[Source texts of formatted documents]
►

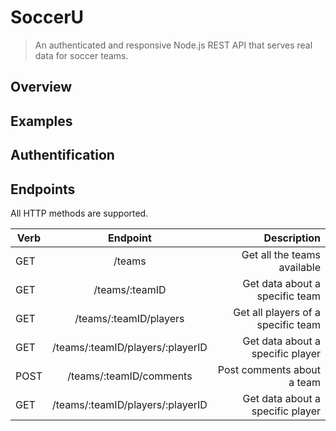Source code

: # SoccerU

> An authenticated and responsive Node.js REST API that serves real data for soccer teams.

## Overview


## Examples


## Authentification

## Endpoints

All HTTP methods are supported.

|       Verb          |      Endpoint        |       Description                           |
| -------------       |:--------------------:| -------------------------------------------:|
| GET                 | /teams                         |Get all the teams available       |
| GET                 | /teams/:teamID                 |Get data about a specific team    |
| GET                 | /teams/:teamID/players         |Get all players of a specific team |
| GET                 | /teams/:teamID/players/:playerID|Get data about a specific player |
| POST                 | /teams/:teamID/comments        |Post comments about a team |
| GET                 | /teams/:teamID/players/:playerID|Get data about a specific player |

◄

* [WHAT THE TASK ASKS]
Return the lines from the one containing "## Authentification" through the last line of the records. Include both ends and nothing else.

* [SOLUTION]
## Authentification

## Endpoints

All HTTP methods are supported.

|       Verb          |      Endpoint        |       Description                           |
| -------------       |:--------------------:| -------------------------------------------:|
| GET                 | /teams                         |Get all the teams available       |
| GET                 | /teams/:teamID                 |Get data about a specific team    |
| GET                 | /teams/:teamID/players         |Get all players of a specific team |
| GET                 | /teams/:teamID/players/:playerID|Get data about a specific player |
| POST                 | /teams/:teamID/comments        |Post comments about a team |
| GET                 | /teams/:teamID/players/:playerID|Get data about a specific player |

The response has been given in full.